BEGIN EXCERPTED DATA

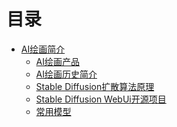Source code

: # 目录

* [AI绘画简介](chapter1/README.md)
    * [AI绘画产品](chapter1/AI绘画产品简介.md)
    * [AI绘画历史简介](chapter1/AI绘画发展历史.md)
    * [Stable Diffusion扩散算法原理]()
    * [Stable Diffusion WebUi开源项目]()
    * [常用模型]()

END EXCERPTED DATA

WORK TO COMPLETE
Your answer should reproduce every line of the data verbatim and include no images.

EXERCISE ANSWER
Source code

: # 目录

* [AI绘画简介](chapter1/README.md)
    * [AI绘画产品](chapter1/AI绘画产品简介.md)
    * [AI绘画历史简介](chapter1/AI绘画发展历史.md)
    * [Stable Diffusion扩散算法原理]()
    * [Stable Diffusion WebUi开源项目]()
    * [常用模型]()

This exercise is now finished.